New Times,
New Thinking.

  1. Politics
  2. Health
14 April 2013updated 17 Jan 2024 6:11am

The horrors of the fashion world are right before our eyes

Who could possibly see beauty, creativity and inspiration when the human beings selling it are in such pain?

By Glosswitch

Kirstie Clements, former editor of Australian Vogue, has written an exposé of what goes on behind the scenes in the fashion world. That’s assuming anyone needs telling and can’t see what’s right before their eyes, which is that the catwalks are populated by models who are starving. And what a dull thing to write, models who are starving. How lacking in imagination and vision. So the beautiful people eat tissues, balls of it choked down to suppress the gnawing of their concave stomachs. So what? We always knew they weren’t like you or me.

Every year we head the same old gasps of horror in response to London Fashion Week’s latest bag of bones. Every year the same old pledges and initiatives while the rest of us struggle to decide whether it’s an issue worth caring about at all. After all, these people are an elite minority. They are paid to look unlike anyone else. Each time a fashion editor poses as whistle blower, you can’t help wondering whether it’s merely to create a distraction from all the other obscenities of the fashion world: the adoration of money, the sweatshops, the laissez-faire attitudes towards racism and anti-semitism. So you’ve decided that from now on all your models will be over 16, but can’t make up your mind whether a BMI of 18 is all that important. Fine. We’ll just leave you to it. That Dorian Gray world of yours is just beyond redemption.

Fat prejudice is insidious, aiding and abetting the classism, racism and misogyny of haute couture. It’s hard not to think of the tissue-eating models as co-conspirators. They chose this path or even if they didn’t – even if they are too young, even if they had few opportunities back home, wherever it was in the world they were plucked from – they remain complicit. It’s their bodies we see, endlessly reinforcing the association of thinness with wealth, glamour and achievement. These bodies, obscenely fragile, become fixed in the brain as “how the privileged look”. They’re not, of course – the link between obesity, thinness and class is nowhere near as clear as our preachy government ministers imply – but we buy it all the same. The writer Barbara Ehrenreich once described low-fat diets as the penance of the rich, “the hair shirt under the fur coat – the daily deprivation that offsets the endless greed”. In the UK this may be true for women – the thinnest of whom tend to be the richest – but amongst men thinnest tends to mean poorest. The lean, disciplined aesthetes don’t inherit the Earth; as ever, the plain old rich people do, merely using the emaciated ladies as window-dressing (but for that we won’t ever forgive them).

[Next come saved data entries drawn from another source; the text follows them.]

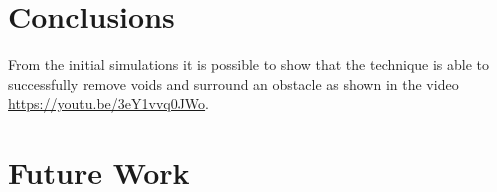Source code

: \documentclass[12pt,a4paper]{IEEEtran}
\begin{document}
\section{Conclusions}\label{conclusions}
From the initial simulations it is possible to show that the technique is able to successfully remove voids and surround an obstacle as shown in the video \href{https://youtu.be/3eY1vvq0JWo}{https://youtu.be/3eY1vvq0JWo}.

\section{Future Work}



\end{document}
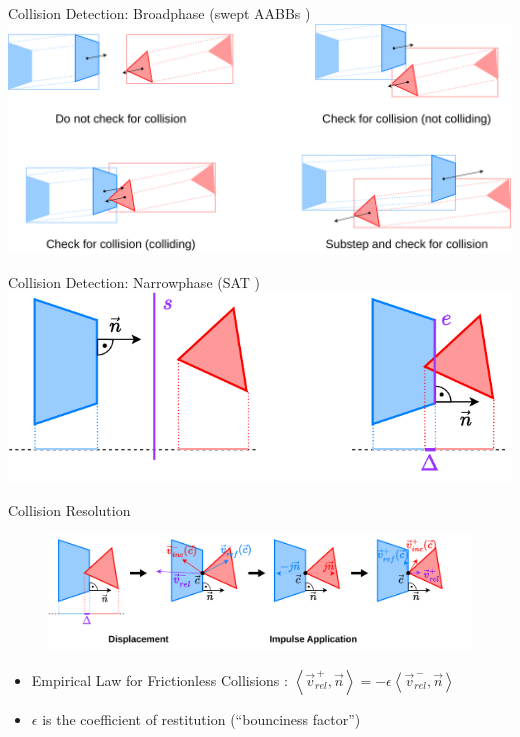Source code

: \begin{frame}{Collision Detection: Broadphase (swept AABBs \cite{sweptAABB})}
  \includegraphics[width = \textwidth]{../figures/physics/aabb_extended.pdf}
\end{frame}

\begin{frame}{Collision Detection: Narrowphase (SAT \cite{geometrySAT})}
    \centering
    \includegraphics[width = \textwidth]{../figures/physics/sat2.pdf}
\end{frame}

\begin{frame}{Collision Resolution}
    \begin{figure}
        \includegraphics[width = \textwidth]{../figures/physics/resolution2.pdf}
    \end{figure}
    \begin{itemize}
        \item Empirical Law for Frictionless Collisions \cite{baraff}: $\left<\overrightarrow{v}_{rel}^{\,+}, \overrightarrow{n}\right> = -\epsilon\left<\overrightarrow{v}_{rel}^{\,-}, \overrightarrow{n}\right>$
        \item $\epsilon$ is the coefficient of restitution (``bounciness factor'')
    \end{itemize}
\end{frame}

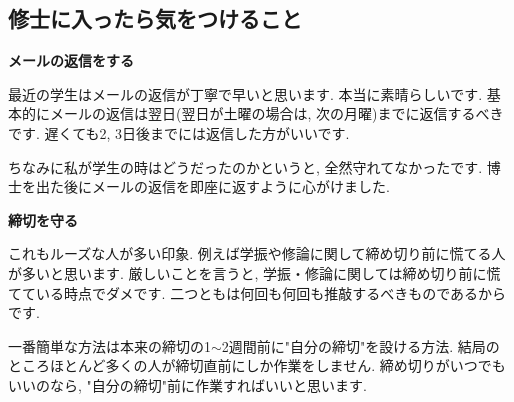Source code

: \subsection{修士に入ったら気をつけること}

\textbf{メールの返信をする}  　\vspace{-6pt} 

最近の学生はメールの返信が丁寧で早いと思います. 本当に素晴らしいです. 
基本的にメールの返信は翌日(翌日が土曜の場合は, 次の月曜)までに返信するべきです. 遅くても2, 3日後までには返信した方がいいです. 

ちなみに私が学生の時はどうだったのかというと, 全然守れてなかったです. 博士を出た後にメールの返信を即座に返すように心がけました. 

\vspace{8pt} 

\textbf{締切を守る}  　\vspace{-6pt} 

これもルーズな人が多い印象. 例えば学振や修論に関して締め切り前に慌てる人が多いと思います. 
厳しいことを言うと, 学振・修論に関しては締め切り前に慌てている時点でダメです. 
二つともは何回も何回も推敲するべきものであるからです.  

一番簡単な方法は本来の締切の1$\sim$2週間前に"自分の締切"を設ける方法. 
結局のところほとんど多くの人が締切直前にしか作業をしません. 締め切りがいつでもいいのなら, "自分の締切"前に作業すればいいと思います. 

\vspace{8pt}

On the catwalk and in the pages of Vogue, unless they’re desperately frail, skinny bodies soon lose the power to shock. It’s the larger ones – the “plus” sizes, 8, 10 – that look most out of place. I see pictures of models who starved to death – Ana Carolina Reston, Luisel Ramos, Eliana Ramos, Hila Elmalich – and find myself thinking “well, they weren’t all that thin”. After all, they don’t look any different from the others, the ones who are still getting to live out their half-lives before the camera, dreaming of bread and sugar. I harden myself to it, deciding the experience of anorexia must be different for models. Some of them die but for the others it’s not real. It can’t be, otherwise we wouldn’t still be watching. I guess part of this is due to my own experience of the illness. I fear being tainted by association. Sufferers have a hard enough time dealing with the perception of anorexia as a disease of privileged little girls (hence not a “real” disease at all). Turn anorexia into a disease of privileged little girls who want to look like models – who perhaps are models – and I fear everyone will lose patience with us, we starving prima donnas. Hence I’d rather not think of this as authentic suffering. It’s as though, like the too-small clothing samples for which no one claims responsibility, these women appeared from nowhere. They’re not genuine human beings at all.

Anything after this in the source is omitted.